Roger Hepworth describes the scene as travellers gathered for their... Excursion to Scarborough
Roger Hepworth describes the scene as travellers gathered for their… Excursion to Scarborough
As the short days of a 1950s January turned into February and then March, schoolboy spirits were lifted by the thought that soon the routine comings and goings of our regular passenger, goods and parcels workings would be boosted by the Easter excursions, or “trips” as we all called them. While other youngsters would play with their new whips and tops, purchased in the local shops, or go off collecting frogspawn in old jam jars, we more discerning youths would go down to the mill dam on Easter Sunday for quite another reason: for here, among the early wild flowers and budding hawthorn hedges, was one of the best lineside viewing spots in the area.
The handbills would have been hanging in bundles in the windows of the station booking hall for several weeks. Printed each in a single different bright colour, these sheets of quarto sized newsprint were eagerly collected by us spotters, sometimes to the annoyance of the station staff. We were terrified of one porter in particular who would chase us off the premises with loud shouts that if we took any handbills, “there would be none left for anyone else!”
The trip’s destination was printed boldly right across the sheet near the top, typically Scarborough, Bridlington or that favourite Eastern Region resort, Cleethorpes. This was followed by columns of small print, detailing the times of departure and arrival back and the fares. In those days of twelve pound a week textile wages, a trip generally cost between eight and twelve shillings for adults, with ‘children under fourteen half fare’. The price depended on distance to be travelled and whether it was a Day or a cheaper Half-Day trip. Many families took advantage of these trains which usually left Ossett comfortably full, except for a few compartments at the very front and back of the eight or ten coach sets. Occasionally, stations were served which had already closed to normal traffic, for example, Alverthorpe and Lofthouse & Outwood.
By this period, our branch line would have to be specially opened for the Sunday trains, no doubt involving some welcome overtime for the station staff and for the friendly signalman in Ossett East box with its wheel operated level crossing gates.
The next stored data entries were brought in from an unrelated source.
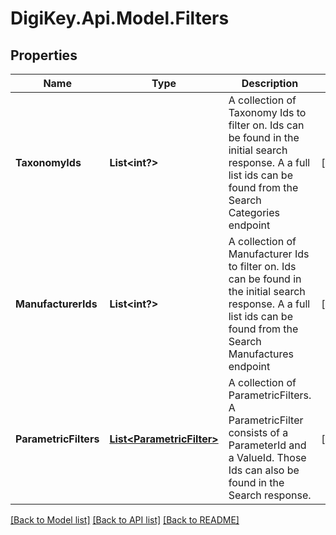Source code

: # DigiKey.Api.Model.Filters
## Properties

Name | Type | Description | Notes
------------ | ------------- | ------------- | -------------
**TaxonomyIds** | **List&lt;int?&gt;** | A collection of Taxonomy Ids to filter on. Ids can be found in the initial search response. A a full list ids can be found from the Search Categories endpoint | [optional] 
**ManufacturerIds** | **List&lt;int?&gt;** | A collection of Manufacturer Ids to filter on. Ids can be found in the initial search response. A a full list ids can be found from the Search Manufactures endpoint | [optional] 
**ParametricFilters** | [**List&lt;ParametricFilter&gt;**](ParametricFilter.md) | A collection of ParametricFilters. A ParametricFilter consists of a ParameterId and a ValueId. Those Ids can also be found in the Search response. | [optional] 

[[Back to Model list]](../README.md#documentation-for-models) [[Back to API list]](../README.md#documentation-for-api-endpoints) [[Back to README]](../README.md)

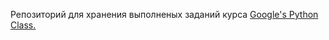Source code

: Репозиторий для хранения выполненых заданий курса <a href="https://developers.google.com/edu/python">Google's Python Class.</a> 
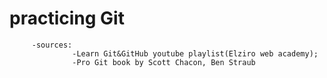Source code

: # practicing Git
         -sources: 
                  -Learn Git&GitHub youtube playlist(Elziro web academy);
                  -Pro Git book by Scott Chacon, Ben Straub
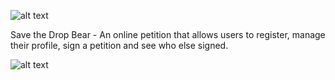![alt text](https://github.com/Johnnybar/english-showtimes-berlin/blob/master/readme_logo_petition.png?raw=true "Title")

Save the Drop Bear - An online petition that allows users to register, manage their profile, sign a petition and see who else signed.

![alt text](https://github.com/Johnnybar/english-showtimes-berlin/blob/master/readme_ss_petition.png?raw=true "Title")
On Bank Holiday Mondays, the following Tuesdays and even Wednesdays, the excursions ran interspersed with the normal services.
Usually originating in Bradford and calling typically at Drighlington for Adwalton, Batley and Dewsbury before ‘our’ station, these trains would then either serve Wakefield, or if bound for Bridlington or Scarborough, turn left at the Wrenthorpe triangle towards Leeds, but then shortly branch right at Lofthouse and call at Stanley and Castleford Central.
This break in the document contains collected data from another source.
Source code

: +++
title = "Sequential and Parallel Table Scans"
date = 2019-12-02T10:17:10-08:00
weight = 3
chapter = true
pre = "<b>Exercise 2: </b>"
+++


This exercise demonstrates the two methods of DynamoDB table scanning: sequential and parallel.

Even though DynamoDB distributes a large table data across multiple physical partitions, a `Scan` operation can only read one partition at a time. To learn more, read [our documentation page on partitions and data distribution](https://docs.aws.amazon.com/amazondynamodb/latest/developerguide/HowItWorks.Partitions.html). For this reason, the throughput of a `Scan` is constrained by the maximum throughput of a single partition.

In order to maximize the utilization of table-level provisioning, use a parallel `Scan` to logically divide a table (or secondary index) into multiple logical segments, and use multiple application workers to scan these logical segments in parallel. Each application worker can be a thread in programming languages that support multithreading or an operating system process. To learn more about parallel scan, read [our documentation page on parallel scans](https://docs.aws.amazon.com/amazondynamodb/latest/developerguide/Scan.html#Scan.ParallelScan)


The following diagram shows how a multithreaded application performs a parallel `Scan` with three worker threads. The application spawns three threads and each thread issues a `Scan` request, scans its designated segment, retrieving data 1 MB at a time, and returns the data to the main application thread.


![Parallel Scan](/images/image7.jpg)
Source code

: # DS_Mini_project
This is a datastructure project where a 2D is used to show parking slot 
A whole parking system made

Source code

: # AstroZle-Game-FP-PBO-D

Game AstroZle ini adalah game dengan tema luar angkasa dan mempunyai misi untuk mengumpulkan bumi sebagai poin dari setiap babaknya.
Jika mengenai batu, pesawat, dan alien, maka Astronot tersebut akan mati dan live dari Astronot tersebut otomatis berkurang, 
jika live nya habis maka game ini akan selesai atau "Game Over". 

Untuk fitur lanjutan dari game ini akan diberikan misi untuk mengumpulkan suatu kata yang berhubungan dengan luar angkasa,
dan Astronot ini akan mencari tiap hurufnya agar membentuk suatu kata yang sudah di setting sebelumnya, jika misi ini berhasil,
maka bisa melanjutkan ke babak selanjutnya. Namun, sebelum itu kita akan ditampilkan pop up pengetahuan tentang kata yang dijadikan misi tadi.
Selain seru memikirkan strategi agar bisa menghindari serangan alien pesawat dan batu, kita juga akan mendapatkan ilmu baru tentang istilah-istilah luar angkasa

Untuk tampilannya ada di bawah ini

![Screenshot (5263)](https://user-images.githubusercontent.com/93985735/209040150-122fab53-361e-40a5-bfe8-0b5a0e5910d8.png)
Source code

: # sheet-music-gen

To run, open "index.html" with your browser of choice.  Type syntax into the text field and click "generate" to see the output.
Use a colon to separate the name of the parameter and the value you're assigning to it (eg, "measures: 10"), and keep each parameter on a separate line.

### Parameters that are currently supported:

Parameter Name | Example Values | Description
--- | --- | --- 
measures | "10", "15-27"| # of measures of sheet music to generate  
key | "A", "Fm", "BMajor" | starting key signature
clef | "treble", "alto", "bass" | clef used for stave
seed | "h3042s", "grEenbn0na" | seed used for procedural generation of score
Except for a few eight-coach race specials to Doncaster, excursions invariably consisted of corridor coaches – usually open stock, immaculately turned out inside and out. Despite obvious efforts to keep the rakes uniform, there were inevitably occasions when the smart maroon livery was broken up by one or more red and cream coaches or when a set turned up where some Gresley bow-ended roofs and angular wooden panelling would contrast with the smooth rounded steel sides of newer BR standards. Inside, the contrasts between old and new were just as striking. The newer coaches seemed very cosy, especially on the return journey at night with their warm brown veneer interior panelling and pleasing dark red upholstery, subtly lit by large circular frosted glass ceiling fixtures and nicely shaded twin-bulb light boxes above each table. Internal handles and other fittings were of aluminium and the toilet compartments neatly finished in lemon coloured Formica.
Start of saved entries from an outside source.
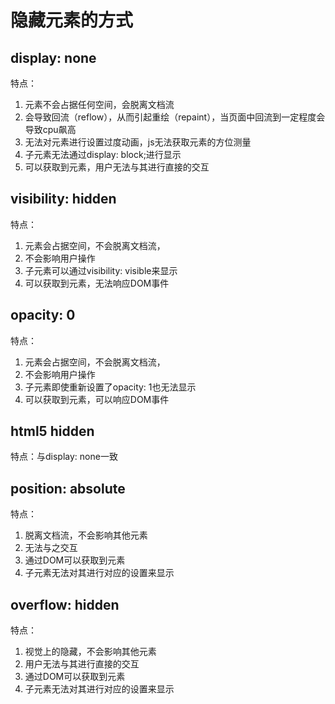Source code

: # 隐藏元素的方式

## display: none

特点：
1. 元素不会占据任何空间，会脱离文档流
2. 会导致回流（reflow），从而引起重绘（repaint），当页面中回流到一定程度会导致cpu飙高
3. 无法对元素进行设置过度动画，js无法获取元素的方位测量
4. 子元素无法通过display: block;进行显示
5. 可以获取到元素，用户无法与其进行直接的交互

## visibility: hidden

特点：
1. 元素会占据空间，不会脱离文档流，
2. 不会影响用户操作
3. 子元素可以通过visibility: visible来显示
4. 可以获取到元素，无法响应DOM事件

## opacity: 0

特点：
1. 元素会占据空间，不会脱离文档流，
2. 不会影响用户操作
3. 子元素即使重新设置了opacity: 1也无法显示
4. 可以获取到元素，可以响应DOM事件

## html5 hidden

特点：与display: none一致

## position: absolute

特点：
1. 脱离文档流，不会影响其他元素
2. 无法与之交互
3. 通过DOM可以获取到元素
4. 子元素无法对其进行对应的设置来显示

## overflow: hidden

特点：
1. 视觉上的隐藏，不会影响其他元素
2. 用户无法与其进行直接的交互
3. 通过DOM可以获取到元素
4. 子元素无法对其进行对应的设置来显示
The older Gresley coaches, although very comfortable with their brown upholstered seats, somehow had a more austere feel to them. The upper interior panels were painted a plain cream which, together with the generous row of high wattage bare tungsten bulbs fixed in a central line all along the white painted ceiling, made them much brighter to travel in at night. This was also very noticeable from outside. Frameless oval mirrors etched with the letters LNER or BR(E) were mounted vertically – often with the lettering on the wrong axis. These were fixed along the side panels above the seats between the windows together with pairs of those hat and coat hooks in the shape of an inverted capital G. These and most other fittings were finished in rather brash 1930s shiny chromium plate. The vestibules were brush grained in light oak and the toilet compartments seemed rather spartan with cream painted walls again and exposed lead waste pipe to the hand basin. This would be provided with the usual pink soap – two or three joined up small tablets, broken off a long bar, each one bearing the moulded-in proprietorial letters BR(E). What else!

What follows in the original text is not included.